18, 19 Transmission shaft 21 First inner ring 21S
Conical surface 22 of the first inner ring 22S Conical surface 23 of the second inner ring 1st roller 24 2nd roller 31 1st outer ring 31S
Conical surface 32 of the first outer ring 32S Conical surface X of the second outer ring Axis of the transmission shaft

Claims (1)

[Claims] [Claim 1] A four-wheel drive vehicle, wherein the transmission system for the front wheels for driving is branched from the transmission system for the rear wheels for driving, and the transmission system for the front wheels for driving is provided with the configuration described in [A] to [E] below. . [B] A pair of first and second inner rings (21) and (22) whose outer peripheries are formed into conical surfaces (21S) and (22S) are connected to a power transmission shaft (19) on either the front wheel side or the rear wheel side. A pair of first and second outer rings (31), (
32), with each conical surface (31S) and (32S) facing each conical surface (21S) and (22S) of the first and second inner rings (21) and (22), on the front wheel side or It is attached to the other transmission shaft (18) on the rear wheel side. [B] The first and second inner rings (21), (22)

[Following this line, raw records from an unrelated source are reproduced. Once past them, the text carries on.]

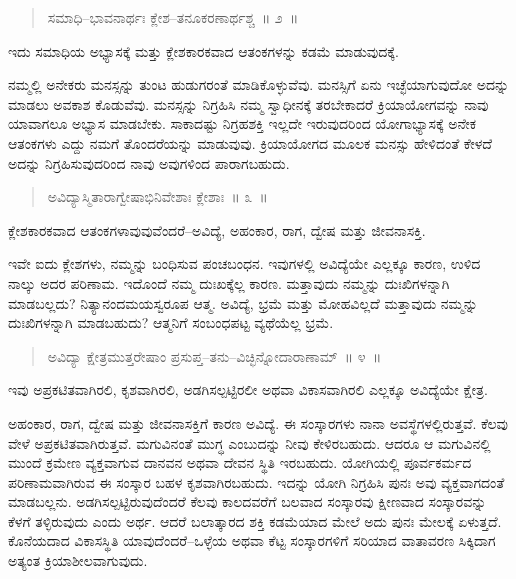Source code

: \vspace{-0.3cm}

\begin{verse}
ಸಮಾಧಿ–ಭಾವನಾರ್ಥಃ ಕ್ಲೇಶ–ತನೂಕರಣಾರ್ಥಶ್ಚ~॥ ೨~॥
\end{verse}

\vspace{-0.3cm}

ಇದು ಸಮಾಧಿಯ ಅಭ್ಯಾಸಕ್ಕೆ ಮತ್ತು ಕ್ಲೇಶಕಾರಕವಾದ ಆತಂಕಗಳನ್ನು ಕಡಮೆ ಮಾಡುವುದಕ್ಕೆ. 

ನಮ್ಮಲ್ಲಿ ಅನೇಕರು ಮನಸ್ಸನ್ನು ತುಂಟ ಹುಡುಗರಂತೆ ಮಾಡಿಕೊಳ್ಳುವೆವು. ಮನಸ್ಸಿಗೆ ಏನು ಇಚ್ಛೆಯಾಗುವುದೋ ಅದನ್ನು ಮಾಡಲು ಅವಕಾಶ ಕೊಡುವೆವು. ಮನಸ್ಸನ್ನು ನಿಗ್ರಹಿಸಿ ನಮ್ಮ ಸ್ವಾಧೀನಕ್ಕೆ ತರಬೇಕಾದರೆ ಕ್ರಿಯಾಯೋಗವನ್ನು ನಾವು ಯಾವಾಗಲೂ ಅಭ್ಯಾಸ ಮಾಡಬೇಕು. ಸಾಕಾದಷ್ಟು ನಿಗ್ರಹಶಕ್ತಿ ಇಲ್ಲದೇ ಇರುವುದರಿಂದ ಯೋಗಾಭ್ಯಾಸಕ್ಕೆ ಅನೇಕ ಆತಂಕಗಳು ಎದ್ದು ನಮಗೆ ತೊಂದರೆಯನ್ನು ಮಾಡುವುವು. ಕ್ರಿಯಾಯೋಗದ ಮೂಲಕ ಮನಸ್ಸು ಹೇಳಿದಂತೆ ಕೇಳದೆ ಅದನ್ನು ನಿಗ್ರಹಿಸುವುದರಿಂದ ನಾವು ಅವುಗಳಿಂದ ಪಾರಾಗಬಹುದು. 

\vspace{-0.3cm}

\begin{verse}
ಅವಿದ್ಯಾಸ್ಮಿತಾರಾಗ್ವೇಷಾಭಿನಿವೇಶಾಃ ಕ್ಲೇಶಾಃ~॥ ೩~॥
\end{verse}

\vspace{-0.3cm}

ಕ್ಲೇಶಕಾರಕವಾದ ಆತಂಕಗಳಾವುವುವೆಂದರೆ–ಅವಿದ್ಯೆ, ಅಹಂಕಾರ, ರಾಗ, ದ್ವೇಷ ಮತ್ತು ಜೀವನಾಸಕ್ತಿ. 

ಇವೇ ಐದು ಕ್ಲೇಶಗಳು, ನಮ್ಮನ್ನು ಬಂಧಿಸುವ ಪಂಚಬಂಧನ. ಇವುಗಳಲ್ಲಿ ಅವಿದ್ಯೆಯೇ ಎಲ್ಲಕ್ಕೂ ಕಾರಣ, ಉಳಿದ ನಾಲ್ಕು ಅದರ ಪರಿಣಾಮ. ಇದೊಂದೆ ನಮ್ಮ ದುಃಖಕ್ಕೆಲ್ಲ ಕಾರಣ. ಮತ್ತಾವುದು ನಮ್ಮನ್ನು ದುಃಖಿಗಳನ್ನಾಗಿ ಮಾಡಬಲ್ಲದು? ನಿತ್ಯಾನಂದಮಯಸ್ವರೂಪ ಆತ್ಮ. ಅವಿದ್ಯೆ, ಭ್ರಮೆ ಮತ್ತು ಮೋಹವಿಲ್ಲದೆ ಮತ್ತಾವುದು ನಮ್ಮನ್ನು ದುಃಖಿಗಳನ್ನಾಗಿ ಮಾಡಬಹುದು? ಆತ್ಮನಿಗೆ ಸಂಬಂಧಪಟ್ಟ ವ್ಯಥೆಯೆಲ್ಲ ಭ್ರಮೆ. 

\vspace{-0.3cm}

\begin{verse}
ಅವಿದ್ಯಾ ಕ್ಷೇತ್ರಮುತ್ತರೇಷಾಂ ಪ್ರಸುಪ್ತ–ತನು–ವಿಚ್ಛಿನ್ನೋದಾರಾಣಾಮ್​~॥ ೪~॥
\end{verse}

\vspace{-0.3cm}

ಇವು ಅಪ್ರಕಟಿತವಾಗಿರಲಿ, ಕೃಶವಾಗಿರಲಿ, ಅಡಗಿಸಲ್ಪಟ್ಟಿರಲೀ ಅಥವಾ ವಿಕಾಸವಾಗಿರಲಿ ಎಲ್ಲಕ್ಕೂ ಅವಿದ್ಯೆಯೇ ಕ್ಷೇತ್ರ. 

ಅಹಂಕಾರ, ರಾಗ, ದ್ವೇಷ ಮತ್ತು ಜೀವನಾಸಕ್ತಿಗೆ ಕಾರಣ ಅವಿದ್ಯೆ. ಈ ಸಂಸ್ಕಾರಗಳು ನಾನಾ ಅವಸ್ಥೆಗಳಲ್ಲಿರುತ್ತವೆ. ಕೆಲವು ವೇಳೆ ಅಪ್ರಕಟಿತವಾಗಿರುತ್ತವೆ. ಮಗುವಿನಂತೆ ಮುಗ್ಧ ಎಂಬುದನ್ನು ನೀವು ಕೇಳಿರಬಹುದು. ಆದರೂ ಆ ಮಗುವಿನಲ್ಲಿ ಮುಂದೆ ಕ್ರಮೇಣ ವ್ಯಕ್ತವಾಗುವ ದಾನವನ ಅಥವಾ ದೇವನ ಸ್ಥಿತಿ ಇರಬಹುದು. ಯೋಗಿಯಲ್ಲಿ ಪೂರ್ವಕರ್ಮದ ಪರಿಣಾಮವಾಗಿರುವ ಈ ಸಂಸ್ಕಾರ ಬಹಳ ಕೃಶವಾಗಿರಬಹುದು. ಇದನ್ನು ಯೋಗಿ ನಿಗ್ರಹಿಸಿ ಪುನಃ ಅವು ವ್ಯಕ್ತವಾಗದಂತೆ ಮಾಡಬಲ್ಲನು. ಅಡಗಿಸಲ್ಪಟ್ಟಿರುವುದೆಂದರೆ ಕೆಲವು ಕಾಲದವರೆಗೆ ಬಲವಾದ ಸಂಸ್ಕಾರವು ಕ್ಷೀಣವಾದ ಸಂಸ್ಕಾರವನ್ನು ಕೆಳಗೆ ತಳ್ಳಿರುವುದು ಎಂದು ಅರ್ಥ. ಆದರೆ ಬಲಾತ್ಕಾರದ ಶಕ್ತಿ ಕಡಮೆಯಾದ ಮೇಲೆ ಅದು ಪುನಃ ಮೇಲಕ್ಕೆ ಏಳುತ್ತದೆ. ಕೊನೆಯದಾದ ವಿಕಾಸಸ್ಥಿತಿ ಯಾವುದೆಂದರೆ–ಒಳ್ಳೆಯ ಅಥವಾ ಕೆಟ್ಟ ಸಂಸ್ಕಾರಗಳಿಗೆ ಸರಿಯಾದ ವಾತಾವರಣ ಸಿಕ್ಕಿದಾಗ ಅತ್ಯಂತ ಕ್ರಿಯಾಶೀಲವಾಗುವುದು.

) and the first and second outer rings (31) facing this
, (32), each conical surface (21S), (22S), (31
S) and (32S), the transmission shafts (18) and (19
) first and second rollers (23) and (24) are arranged that roll around an axis (Y) oblique to the axis (X) of the roller. [C] The first outer ring (31) is placed on the first inner ring (21) side, or the first inner ring (21)
a first operating means for pressing the second outer ring (31) so as to bring the second outer ring (31) closer to the first outer ring (31);
2) on the second inner ring (22) side, or the second
A second operation means is provided for pressing the inner ring (22) so as to approach the second outer ring (32). [d] When the transmission shaft (18) on the rear wheel side is rotated in the forward rotation direction while the first operating means is in operation, the first roller (23) is rotated by the transmission shaft (18), (19) Displaced in the axis (X) direction of the first inner ring (21)
and a biconical surface (21S) of the first outer ring (31),
(31S) sandwiched between the first inner ring (21S)
) and the first outer ring (31) rotate together to transmit normal rotational power to the front wheels, and the transmission shaft (
19) rotates in the normal rotation side ahead of the rear wheel side power transmission shaft (18), the first roller (23) rolls in the opposite direction to the above, and rotates the front wheel side power transmission shaft (19) in the normal direction. It is configured to allow advance rotation to the side of rotation. [E] When the transmission shaft (18) on the rear wheel side is rotationally driven in the reverse direction while the second operating means is in operation, the second roller (24) is rotated by rolling to rotate the transmission shaft (18), ( 19) in the axis (X) direction of the second inner ring (22).
and a biconical surface (22S) of the second outer ring (32),
(32S) sandwiched between the second inner ring (22S)
) and the second outer ring (32) rotate together so that reverse rotation power is transmitted to the front wheels, and the transmission shaft (
19) rotates in the reverse direction ahead of the rear wheel side power transmission shaft (18), the second roller (24) rolls in the opposite direction to the above-mentioned direction, causing the front wheel side power transmission shaft (19) to rotate in the reverse direction. The configuration is configured to allow advance rotation to.